[Stored data entries]
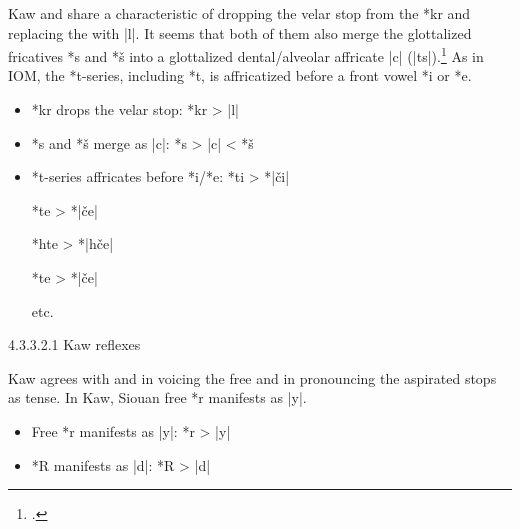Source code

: \documentclass[output=paper]{LSP/langsci}
\begin{document}

Kaw and  share a characteristic of dropping the velar stop from the *kr  and replacing the  with |l|.  It seems that both of them also merge the glottalized fricatives *s\textsuperscript{} and *š\textsuperscript{} into a glottalized dental/alveolar affricate |c\textsuperscript{}| (|ts\textsuperscript{}|).\footnote{\citealt[856]{Rankinetal2006PDF}.} As in IOM, the *t-series, including *t\textsuperscript{}, is affricatized before a front vowel *i or *e.  

\begin{itemize}
\item *kr drops the velar stop: \hspace{3em} *kr	>	|l|
\item *s\textsuperscript{} and *š\textsuperscript{} merge as |c\textsuperscript{}|: \hspace{3em} *s\textsuperscript{}	>	|c\textsuperscript{}|	<	*š\textsuperscript{}

\item *t-series affricates before *i/*e: \hspace{1em} *ti	>	*|\v{c}i|

\hspace{14em} *te	>	*|\v{c}e|

\hspace{14em} *hte	>	*|h\v{c}e|

\hspace{14em} *t\textsuperscript{}e	>	*|\v{c}\textsuperscript{}e|

\hspace{14em} etc.
\end{itemize}

4.3.3.2.1  Kaw reflexes
\vspace{1em}

Kaw agrees with  and  in voicing the free  and in pronouncing the aspirated stops as tense.  In Kaw, Siouan free *r manifests as |y|.

\begin{itemize}
\item Free *r manifests as |y|: \hspace{1em} *r	>	|y|
\item *R manifests as |d|: \hspace{3em} *R	>	|d|
\end{itemize}
\end{document}
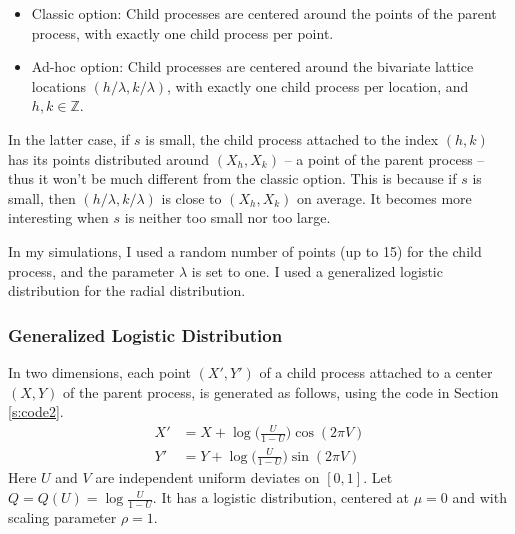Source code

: \documentclass[10pt]{article}
\begin{document}
\begin{itemize}
\item Classic option: Child processes are centered around the points of the parent process, with exactly one child process per point.
\item Ad-hoc option: Child processes are centered around the bivariate lattice locations $(h/\lambda,k/\lambda)$, with exactly one child process per location, and $h,k\in \mathbb{Z}$.
\end{itemize}
In the latter case, if $s$ is small, the child process attached to the index $(h,k)$ has its points distributed around $(X_h, X_k)$ -- a point of the parent process -- thus it won't be much different from the classic option. This is because if $s$ is small, then $(h/\lambda,k/\lambda)$ is close to $(X_h, X_k)$ on average. It becomes more interesting when $s$ is neither too small nor too large.

In my simulations, I used a random number of points (up to 15) for the child process, and the parameter $\lambda$ is set to one. I used a generalized logistic distribution for the radial distribution.

\subsubsection{Generalized Logistic Distribution}\label{sec:gld}

In two dimensions, each point $(X', Y')$ of a child process attached to a center $(X, Y)$ of the parent process, is generated as follows, using the code in Section \ref{s:code2}.
\begin{align}
X' & = X + \log\Big(\frac{U}{1-U}\Big) \cos(2\pi V)\label{hlog1}\\
Y' & = Y + \log\Big(\frac{U}{1-U}\Big) \sin(2\pi V)\label{hlog2}
\end{align}
Here $U$ and $V$ are independent uniform deviates on $[0, 1]$. Let $Q = Q(U)=\log\frac{U}{1-U}$. It has a logistic distribution, centered at $\mu=0$ and with scaling parameter $\rho=1$. 
\end{document}

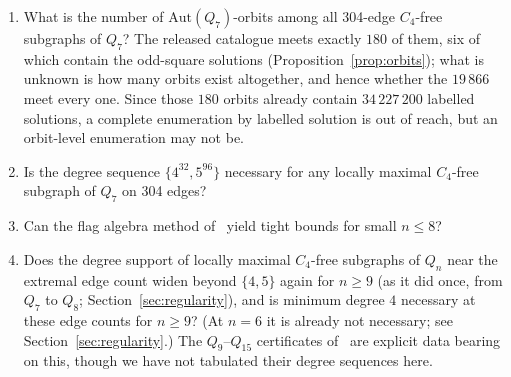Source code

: \documentclass[12pt]{article}
\newcommand{\ex}{\mathrm{ex}}
\begin{document}
\begin{enumerate}
    non-odd-square construction exceed $g(8)=682$? The $Q_7$ audit of
    Section~\ref{sec:oddsquareaudit} shows the two questions are genuinely
    different for $n=7$ (the released $304$-edge solutions are
    overwhelmingly non-odd-square), so no assumption is made
    here about which way $n=8$ resolves. Our current understanding of the
    structural side, stated as such: the parity obstruction of
    Proposition~\ref{prop:q6realizability} operates \emph{inside} the
    odd-square class -- it constrains which field histograms a fully
    frustrated spin configuration can realise -- and says nothing about
    non-odd-square subgraphs; we know of no structural obstruction to a
    non-odd-square $C_4$-free subgraph exceeding $g(n)$. What the data show
    is only this: at $n=6$, where $\ex$ is known, nothing exceeds $g(6)$;
    at $n=7$ every known $304$-edge solution matches $g(7)$ while $98\%$
    of them lie outside the subclass. We read the latter as weak evidence
    that the odd-square constraint is not what pins the known extremal
    count, not as evidence about whether $g(8)$ can be exceeded.
  \item\label{op:orbits} What is the number of $\mathrm{Aut}(Q_7)$-orbits among all 304-edge
    $C_4$-free subgraphs of $Q_7$? The released catalogue meets exactly
    $180$ of them, six of which contain the odd-square solutions
    (Proposition~\ref{prop:orbits}); what is unknown is how many orbits exist
    altogether, and hence whether the $19\,866$ meet every one. Since those
    $180$ orbits already contain $34\,227\,200$ labelled solutions, a
    complete enumeration by labelled solution is out of reach, but an
    orbit-level enumeration may not be.
  \item Is the degree sequence $\{4^{32},5^{96}\}$ necessary for any locally
    maximal $C_4$-free subgraph of $Q_7$ on 304 edges?
  \item Can the flag algebra method of~\cite{Bab12,BHLL12} yield tight bounds
    for small $n\le8$?
  \item Does the degree support of locally maximal $C_4$-free subgraphs
    of $Q_n$ near the extremal edge count widen beyond $\{4,5\}$ again
    for $n\ge9$ (as it did once, from $Q_7$ to $Q_8$; Section~\ref{sec:regularity}),
    and is minimum degree $4$ necessary at these edge counts for
    $n\ge9$? (At $n=6$ it is already not necessary; see
    Section~\ref{sec:regularity}.) The $Q_9$--$Q_{15}$ certificates
    of~\cite{EP86} are explicit data bearing on this, though we have not
    tabulated their degree sequences here.

\end{enumerate}
\end{document}
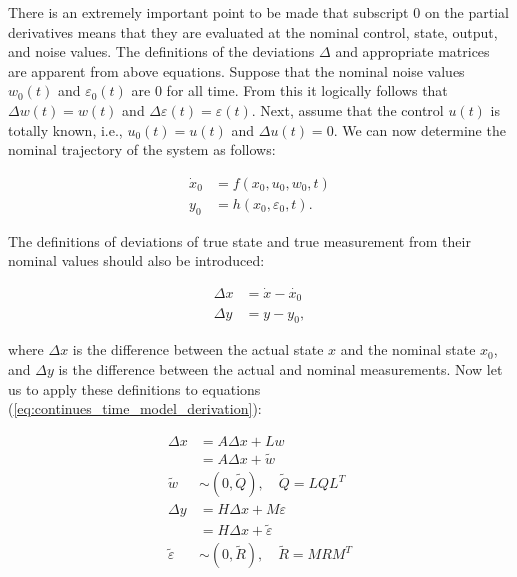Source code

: There is an extremely important point to be made that subscript 0 on the partial derivatives means that they are evaluated at the nominal control, state, output, and noise values. The
definitions of the deviations \(\Delta\) and appropriate matrices are apparent from above equations. Suppose that the nominal noise values \(w_0(t)\) and \(\varepsilon_0(t)\) are 0 for all time.
From this it logically follows that \(\Delta w(t) = w(t)\) and \(\Delta \varepsilon(t) = \varepsilon(t)\). Next, assume that the control \(u(t)\) is totally known, i.e., \(u_0(t) = u(t)\) and \(\Delta u(t) = 0\). We can now determine the nominal trajectory of the system as follows:

\begin{equation}
\begin{aligned}
\dot{x}_0 &=f\left(x_0, u_0, w_0, t\right) \\
y_0 &=h\left(x_0, \varepsilon_0, t\right).
\end{aligned}
\end{equation}

The definitions of deviations of true state and true measurement from their nominal values should also be introduced:

\begin{equation}
\begin{aligned}
\Delta x &=\dot{x}-\dot{x_0} \\
\Delta y &=y-y_0,
\end{aligned}
\end{equation}

\noindent where \(\Delta x\) is the difference between the actual state \(x\) and the nominal state \(x_0\), and \(\Delta y\) is the difference between the actual and nominal measurements. Now let us to apply these definitions to  equations (\ref{eq:continues_time_model_derivation}):

\begin{equation}
\begin{aligned}
\Delta x &=A \Delta x+L w \\
&=A \Delta x+\tilde{w} \\
\tilde{w} & \sim(0, \tilde{Q}), \quad \tilde{Q}=L Q L^T \\
\Delta y &=H \Delta x+M \varepsilon \\
&=H \Delta x+\tilde{\varepsilon} \\
\tilde{\varepsilon} & \sim(0, \tilde{R}), \quad \tilde{R}=M R M^T
\end{aligned}
\end{equation}

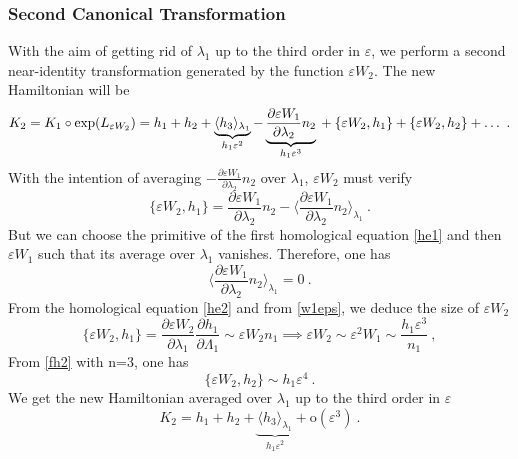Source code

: \documentclass[a4paper]{article}
\begin{document}
\subsubsection{Second Canonical Transformation}
With the aim of getting rid of $\lambda_{1}$ up to the third order in $\varepsilon$, we perform a second near-identity transformation generated by the function $\varepsilon W_{2}$. 
The new Hamiltonian will be
\begin{equation}
K_{2}=K_{1} \circ \exp (L_{\varepsilon W_{2}})=h_{1}+h_{2}+\underbrace{ \langle h_{3} \rangle _{\lambda_{1}}}_{h_{1}\varepsilon^{2}}-\underbrace{\frac{\partial \varepsilon W_{1}}{\partial \lambda_{2}}n_{2}}_{h_{1}\varepsilon^{3}} \\
+\{\varepsilon W_{2},h_{1}\}+\{\varepsilon W_{2},h_{2}\}+\ldots \ .
\label{K2}
\end{equation}
With the intention of averaging $-\frac{\partial \varepsilon W_{1}}{\partial \lambda_{2}}n_{2}$ over $\lambda_{1}$, $\varepsilon W_{2}$ must verify
\begin{equation}
\{\varepsilon W_{2},h_{1}\}=\frac{\partial \varepsilon W_{1}}{\partial \lambda_{2}}n_{2}- \langle {\frac{\partial \varepsilon W_{1}}{\partial \lambda_{2}}n_{2}} \rangle _{\lambda_{1}} \ .
\label{he2}
\end{equation}
But we can choose the primitive of the first homological equation \eqref{he1} and then $\varepsilon W_{1}$ such that its average over $\lambda_{1}$ vanishes. Therefore, one has 
\begin{equation}
 \langle {\frac{\partial \varepsilon W_{1}}{\partial \lambda_{2}}n_{2}} \rangle _{\lambda_{1}}=0 \ .
\end{equation}
From the homological equation \eqref{he2} and from \eqref{w1eps}, we deduce the size of $\varepsilon W_{2}$ 
\begin{equation}
\{\varepsilon W_{2},h_{1}\}=\frac{\partial \varepsilon W_{2}}{\partial \lambda_{1}} \frac{\partial h_{1}}{\partial \Lambda_{1}}\sim \varepsilon W_{2}n_{1} \implies \varepsilon W_{2} \sim \varepsilon^{2} W_{1} \sim \frac{h_{1}\varepsilon^{3}}{n_{1}} \ ,
\label{w2eps}
\end{equation}
From \eqref{fh2} with n=3, one has
\begin{equation}
\{\varepsilon W_{2},h_{2}\} \sim h_{1}\varepsilon^{4} \ .
\end{equation} 
We get the new Hamiltonian averaged over $\lambda_{1}$ up to the third order in $\varepsilon$
\begin{equation}
K_{2}=h_{1}+h_{2}+\underbrace{ \langle h_{3} \rangle _{\lambda_{1}}}_{h_{1}\varepsilon^{2}}+\text{o}(\varepsilon^{3}) \ .
\label{K22}
\end{equation}
\end{document}
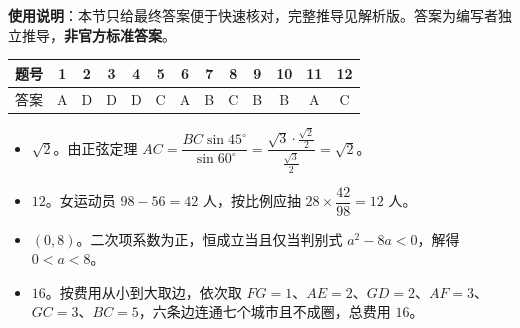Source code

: 
\begin{gknotice}
\textbf{使用说明}：本节只给最终答案便于快速核对，完整推导见解析版。答案为编写者独立推导，\textbf{非官方标准答案}。
\end{gknotice}

\begin{center}\begin{tabular}{ccccccccccccc}
\toprule
题号 & 1 & 2 & 3 & 4 & 5 & 6 & 7 & 8 & 9 & 10 & 11 & 12 \\
\midrule
答案 & A & D & D & D & C & A & B & C & B & B & A & C \\
\bottomrule
\end{tabular}\end{center}

\begin{itemize}[leftmargin=2.6em]
  \item[\textbf{13.}] $\sqrt2$。由正弦定理 $AC=\dfrac{BC\sin45^\circ}{\sin60^\circ}=\dfrac{\sqrt3\cdot\frac{\sqrt2}2}{\frac{\sqrt3}2}=\sqrt2$。
  \item[\textbf{14.}] $12$。女运动员 $98-56=42$ 人，按比例应抽 $28\times\dfrac{42}{98}=12$ 人。
  \item[\textbf{15.}] $(0,8)$。二次项系数为正，恒成立当且仅当判别式 $a^2-8a<0$，解得 $0<a<8$。
  \item[\textbf{16.}] $16$。按费用从小到大取边，依次取 $FG=1$、$AE=2$、$GD=2$、$AF=3$、$GC=3$、$BC=5$，六条边连通七个城市且不成圈，总费用 $16$。
\end{itemize}

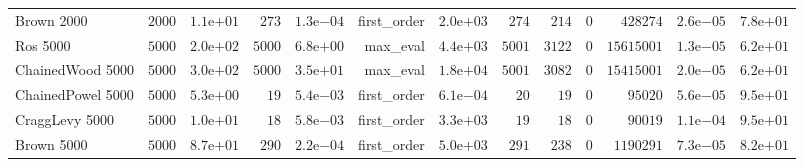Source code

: \begin{longtable}[c]{lrrrrrrrrrrrr}
Brown 2000 & \( 2000\) & \( 1.1\)e\(+01\) & \(  273\) & \( 1.3\)e\(-04\) & first\_order & \( 2.0\)e\(+03\) & \(  274\) & \(  214\) & \(    0\) & \(428274\) & \( 2.6\)e\(-05\) & \( 7.8\)e\(+01\) \\
Ros 5000 & \( 5000\) & \( 2.0\)e\(+02\) & \( 5000\) & \( 6.8\)e\(+00\) & max\_eval & \( 4.4\)e\(+03\) & \( 5001\) & \( 3122\) & \(    0\) & \(15615001\) & \( 1.3\)e\(-05\) & \( 6.2\)e\(+01\) \\
ChainedWood 5000 & \( 5000\) & \( 3.0\)e\(+02\) & \( 5000\) & \( 3.5\)e\(+01\) & max\_eval & \( 1.8\)e\(+04\) & \( 5001\) & \( 3082\) & \(    0\) & \(15415001\) & \( 2.0\)e\(-05\) & \( 6.2\)e\(+01\) \\
ChainedPowel 5000 & \( 5000\) & \( 5.3\)e\(+00\) & \(   19\) & \( 5.4\)e\(-03\) & first\_order & \( 6.1\)e\(-04\) & \(   20\) & \(   19\) & \(    0\) & \(95020\) & \( 5.6\)e\(-05\) & \( 9.5\)e\(+01\) \\
CraggLevy 5000 & \( 5000\) & \( 1.0\)e\(+01\) & \(   18\) & \( 5.8\)e\(-03\) & first\_order & \( 3.3\)e\(+03\) & \(   19\) & \(   18\) & \(    0\) & \(90019\) & \( 1.1\)e\(-04\) & \( 9.5\)e\(+01\) \\
Brown 5000 & \( 5000\) & \( 8.7\)e\(+01\) & \(  290\) & \( 2.2\)e\(-04\) & first\_order & \( 5.0\)e\(+03\) & \(  291\) & \(  238\) & \(    0\) & \(1190291\) & \( 7.3\)e\(-05\) & \( 8.2\)e\(+01\) \\
\hline 
\end{longtable}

Exercise> Respond with a single number: the count of lines in the entries above that contain the string "Proposition".

Solved exercise> 2